**WORK ORDER**
Wherever the string "positive" appears in the entries below, return the line that holds it.

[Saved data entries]
>>>>
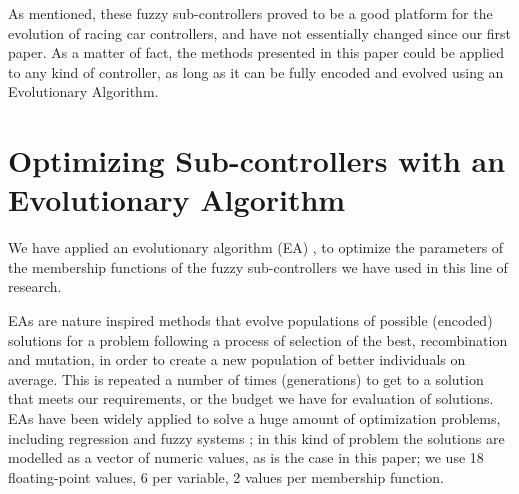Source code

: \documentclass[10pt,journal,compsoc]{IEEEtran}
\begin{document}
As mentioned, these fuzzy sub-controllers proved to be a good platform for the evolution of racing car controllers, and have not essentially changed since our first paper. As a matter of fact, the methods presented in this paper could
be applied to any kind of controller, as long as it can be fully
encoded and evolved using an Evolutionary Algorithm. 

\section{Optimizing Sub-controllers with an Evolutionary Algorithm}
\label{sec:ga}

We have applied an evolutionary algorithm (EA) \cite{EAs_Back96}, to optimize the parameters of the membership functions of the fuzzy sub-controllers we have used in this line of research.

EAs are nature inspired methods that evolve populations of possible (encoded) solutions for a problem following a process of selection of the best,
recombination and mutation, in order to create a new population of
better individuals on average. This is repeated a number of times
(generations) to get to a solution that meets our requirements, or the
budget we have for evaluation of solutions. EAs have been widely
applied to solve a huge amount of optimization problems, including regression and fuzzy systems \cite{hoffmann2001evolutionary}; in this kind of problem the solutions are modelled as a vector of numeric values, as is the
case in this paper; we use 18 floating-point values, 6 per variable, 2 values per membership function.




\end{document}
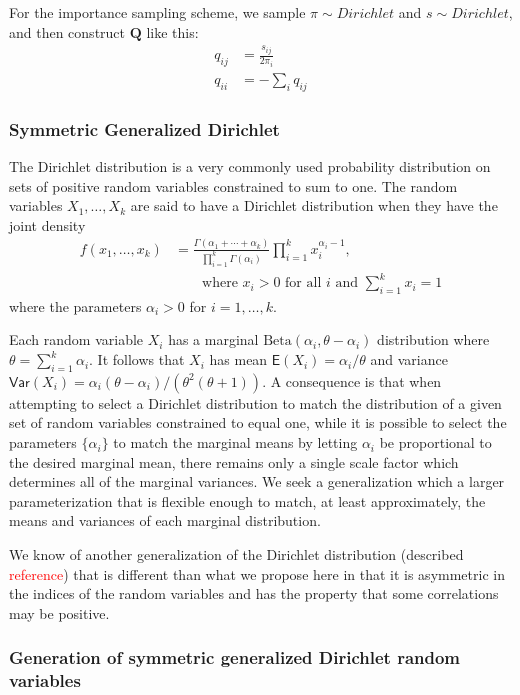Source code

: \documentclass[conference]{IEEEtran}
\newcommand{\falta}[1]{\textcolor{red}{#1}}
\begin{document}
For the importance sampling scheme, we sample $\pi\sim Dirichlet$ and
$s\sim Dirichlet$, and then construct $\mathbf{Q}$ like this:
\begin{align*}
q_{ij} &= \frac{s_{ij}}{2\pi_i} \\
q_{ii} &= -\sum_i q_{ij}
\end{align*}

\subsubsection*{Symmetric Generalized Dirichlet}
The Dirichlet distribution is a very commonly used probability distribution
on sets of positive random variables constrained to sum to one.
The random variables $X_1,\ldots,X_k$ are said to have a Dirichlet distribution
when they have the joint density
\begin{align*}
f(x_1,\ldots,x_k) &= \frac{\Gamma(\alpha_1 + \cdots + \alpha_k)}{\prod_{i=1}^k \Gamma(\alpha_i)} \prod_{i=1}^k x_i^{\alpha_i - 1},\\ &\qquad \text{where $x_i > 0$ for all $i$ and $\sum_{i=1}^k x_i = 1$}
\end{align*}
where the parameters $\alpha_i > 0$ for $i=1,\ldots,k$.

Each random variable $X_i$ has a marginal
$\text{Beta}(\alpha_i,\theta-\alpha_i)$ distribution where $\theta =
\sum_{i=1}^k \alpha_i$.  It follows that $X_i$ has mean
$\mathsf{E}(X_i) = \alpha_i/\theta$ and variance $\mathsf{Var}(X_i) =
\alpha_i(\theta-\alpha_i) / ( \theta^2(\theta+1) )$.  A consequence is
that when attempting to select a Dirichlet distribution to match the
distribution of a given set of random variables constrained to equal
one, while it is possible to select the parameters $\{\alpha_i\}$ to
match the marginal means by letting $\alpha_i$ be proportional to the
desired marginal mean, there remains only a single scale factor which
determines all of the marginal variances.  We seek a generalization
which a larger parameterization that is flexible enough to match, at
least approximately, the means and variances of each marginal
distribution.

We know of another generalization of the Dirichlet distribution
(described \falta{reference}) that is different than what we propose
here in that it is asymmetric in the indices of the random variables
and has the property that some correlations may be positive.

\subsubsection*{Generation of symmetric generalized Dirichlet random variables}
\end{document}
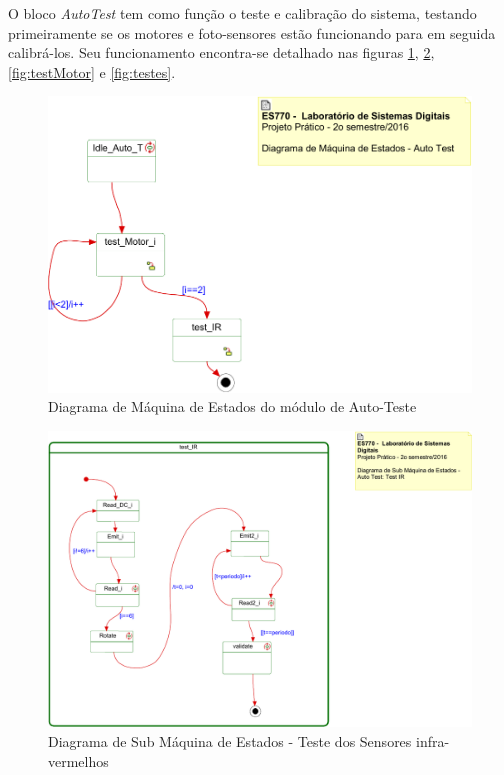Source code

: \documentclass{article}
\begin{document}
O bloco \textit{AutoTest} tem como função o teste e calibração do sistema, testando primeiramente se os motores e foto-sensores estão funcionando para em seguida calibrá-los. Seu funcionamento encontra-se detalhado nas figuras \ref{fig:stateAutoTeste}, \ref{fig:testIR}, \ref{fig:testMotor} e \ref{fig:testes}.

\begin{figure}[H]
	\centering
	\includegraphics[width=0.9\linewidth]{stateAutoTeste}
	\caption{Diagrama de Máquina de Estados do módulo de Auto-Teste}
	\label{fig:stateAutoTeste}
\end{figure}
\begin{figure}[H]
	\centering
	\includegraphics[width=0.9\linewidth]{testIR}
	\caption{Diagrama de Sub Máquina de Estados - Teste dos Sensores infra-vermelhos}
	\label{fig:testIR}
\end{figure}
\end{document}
<<<<
>>>>
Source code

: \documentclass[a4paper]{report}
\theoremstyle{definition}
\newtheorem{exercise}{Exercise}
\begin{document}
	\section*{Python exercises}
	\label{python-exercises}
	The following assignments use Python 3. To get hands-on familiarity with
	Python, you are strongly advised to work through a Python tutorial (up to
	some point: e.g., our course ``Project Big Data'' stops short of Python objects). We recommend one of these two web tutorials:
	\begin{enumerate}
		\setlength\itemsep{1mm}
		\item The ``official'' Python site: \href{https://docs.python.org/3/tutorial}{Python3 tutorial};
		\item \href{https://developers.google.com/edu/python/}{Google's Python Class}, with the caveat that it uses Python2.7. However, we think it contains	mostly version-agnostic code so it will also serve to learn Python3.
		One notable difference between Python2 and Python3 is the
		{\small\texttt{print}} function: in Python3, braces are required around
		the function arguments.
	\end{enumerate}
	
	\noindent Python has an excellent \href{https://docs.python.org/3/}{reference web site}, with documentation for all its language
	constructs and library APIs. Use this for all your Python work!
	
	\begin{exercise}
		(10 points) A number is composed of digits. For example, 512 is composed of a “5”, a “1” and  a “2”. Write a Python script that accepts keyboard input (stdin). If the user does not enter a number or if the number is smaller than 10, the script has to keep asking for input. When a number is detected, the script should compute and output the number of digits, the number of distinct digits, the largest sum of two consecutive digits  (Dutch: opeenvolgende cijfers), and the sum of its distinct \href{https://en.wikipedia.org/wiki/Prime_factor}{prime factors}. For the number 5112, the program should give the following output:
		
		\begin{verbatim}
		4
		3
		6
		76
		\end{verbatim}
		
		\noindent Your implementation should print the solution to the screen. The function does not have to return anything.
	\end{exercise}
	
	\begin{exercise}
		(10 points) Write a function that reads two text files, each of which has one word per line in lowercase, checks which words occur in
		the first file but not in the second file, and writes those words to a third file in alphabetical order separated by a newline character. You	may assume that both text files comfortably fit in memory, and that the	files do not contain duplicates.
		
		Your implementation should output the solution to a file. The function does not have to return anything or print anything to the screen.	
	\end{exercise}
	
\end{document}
<<<<
>>>>
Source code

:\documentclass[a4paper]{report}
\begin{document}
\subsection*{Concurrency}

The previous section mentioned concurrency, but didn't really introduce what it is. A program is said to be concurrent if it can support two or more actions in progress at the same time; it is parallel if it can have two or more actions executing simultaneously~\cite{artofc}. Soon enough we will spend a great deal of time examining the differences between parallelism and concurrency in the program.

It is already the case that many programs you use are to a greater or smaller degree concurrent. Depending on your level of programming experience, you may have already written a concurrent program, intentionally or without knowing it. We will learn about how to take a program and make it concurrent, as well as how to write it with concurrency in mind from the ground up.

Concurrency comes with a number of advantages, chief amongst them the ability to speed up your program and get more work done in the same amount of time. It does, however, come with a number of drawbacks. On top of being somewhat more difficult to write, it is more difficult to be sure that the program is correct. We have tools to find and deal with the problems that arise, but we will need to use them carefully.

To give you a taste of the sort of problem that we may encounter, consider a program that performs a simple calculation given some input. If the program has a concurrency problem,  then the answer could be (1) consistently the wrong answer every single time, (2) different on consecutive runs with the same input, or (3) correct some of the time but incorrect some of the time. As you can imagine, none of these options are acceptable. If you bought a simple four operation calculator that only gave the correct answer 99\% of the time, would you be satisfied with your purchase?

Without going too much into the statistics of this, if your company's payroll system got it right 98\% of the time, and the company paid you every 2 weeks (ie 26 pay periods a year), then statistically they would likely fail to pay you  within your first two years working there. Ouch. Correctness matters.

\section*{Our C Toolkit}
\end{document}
<<<<
**RESULT OF THE TASK**
on sets of positive random variables constrained to sum to one.
and has the property that some correlations may be positive.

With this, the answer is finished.